Rather than perpetuate the fractiousness of the past by parodying political process, whereupon the energies of the first generation were often expended upon tail-chasing intricate plots and schemes solely to gain and maintain illusory and ineffectual power, what we need to do as a community is to establish some key priorities, the accomplishment of which are intrinsic to our survival. One of these has already been achieved – the erection of the Cultural Centre, a remarkable feat, brought about largely by committed members of the second generation, in consultation and collaboration with the rest of the Greek community. Here then is a cloud with a silver lining – acting not in accordance with a calcifying constitution, to be interpreted and re-interpreted according to one’s needs, but rather, acting in a fluid, flexible fashion, according to the needs of the time and most importantly engaging with and including all those persons who wish to contribute, regardless of their age, region of origin or political opinion.

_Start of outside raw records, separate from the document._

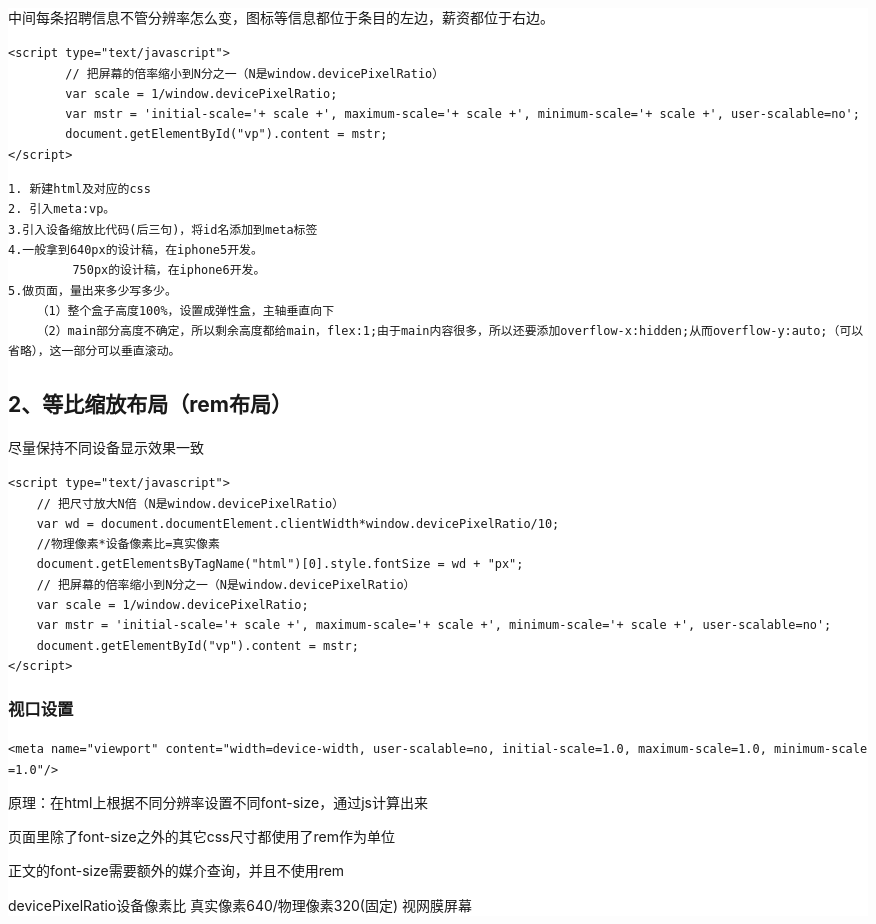 ​	中间每条招聘信息不管分辨率怎么变，图标等信息都位于条目的左边，薪资都位于右边。

```
<script type="text/javascript">
        // 把屏幕的倍率缩小到N分之一（N是window.devicePixelRatio）
        var scale = 1/window.devicePixelRatio;
        var mstr = 'initial-scale='+ scale +', maximum-scale='+ scale +', minimum-scale='+ scale +', user-scalable=no';
        document.getElementById("vp").content = mstr;
</script>
```

```
1. 新建html及对应的css 
2. 引入meta:vp。
3.引入设备缩放比代码(后三句)，将id名添加到meta标签
4.一般拿到640px的设计稿，在iphone5开发。
		 750px的设计稿，在iphone6开发。
5.做页面，量出来多少写多少。
	（1）整个盒子高度100%，设置成弹性盒，主轴垂直向下
	（2）main部分高度不确定，所以剩余高度都给main，flex:1;由于main内容很多，所以还要添加overflow-x:hidden;从而overflow-y:auto;（可以省略），这一部分可以垂直滚动。
```

## 2、等比缩放布局（rem布局）

 尽量保持不同设备显示效果一致

```
<script type="text/javascript">
	// 把尺寸放大N倍（N是window.devicePixelRatio）
	var wd = document.documentElement.clientWidth*window.devicePixelRatio/10;
	//物理像素*设备像素比=真实像素
	document.getElementsByTagName("html")[0].style.fontSize = wd + "px";
	// 把屏幕的倍率缩小到N分之一（N是window.devicePixelRatio）
	var scale = 1/window.devicePixelRatio;
	var mstr = 'initial-scale='+ scale +', maximum-scale='+ scale +', minimum-scale='+ scale +', user-scalable=no';
	document.getElementById("vp").content = mstr;
</script>
```

### 视口设置

```
<meta name="viewport" content="width=device-width, user-scalable=no, initial-scale=1.0, maximum-scale=1.0, minimum-scale=1.0"/>
```

原理：在html上根据不同分辨率设置不同font-size，通过js计算出来

页面里除了font-size之外的其它css尺寸都使用了rem作为单位

正文的font-size需要额外的媒介查询，并且不使用rem

devicePixelRatio设备像素比   真实像素640/物理像素320(固定)
视网膜屏幕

Further than that, there are some serious issues to be addressed, such as the availability of Greek early learning and child care centres in the suburbs, for it is the early years that are crucial to the formation of the linguistic capabilities and cultural identification of our children. Then there is the formation of facilities that will enable young Greek families to get together in ever increasing outlying suburbs where no current structures exist and social isolation is the norm. Chances are, if people relate to each other as Greeks from a young age, they will want to continue to do so in later life. Laudably, the Greek Orthodox Church in Australia is currently conducting research into this very question. In addition, given the internecine strife that saw the first generation, having accomplished its erection of edifices, turn on each other, often inexplicably and through the creation of mini-parliaments, attempt to destroy that which they wished to achieve, often transforming their organisations from family-centred social clubs to war-zones, we need to return to the grass roots and re-construct a community that is friendly, easy to belong to and, let’s face it, fun. The vibrant Greek Orthodox Community of Melbourne and Victoria has made great strides in this regard in recent years, yet the catch up work that is required is still enormous.
As in the case of my anxious clients, the first generation cannot and should not solely abrogate to itself the right to determine the structures that will guide the community through the generations, or the future of its assets. Instead, this is a process that requires intergenerational engagement and the participation of all sectors of our community, working in concert and in a spirit of compromise to provide for each other’s needs. After all, the best way to ensure that your children will respect and utilise that which you will give, devise and bequeath to them in your will, is to talk to them, work with them and ensure you all share the same aspirations, not corral them within a set of rigid, incomprehensible structures that can only breed resentment and disengagement. And if they do not, they deserve the chance to determine things in their own way, long after we are gone.
*Dean Kalimniou is a Melbourne solicitor and freelance journalist.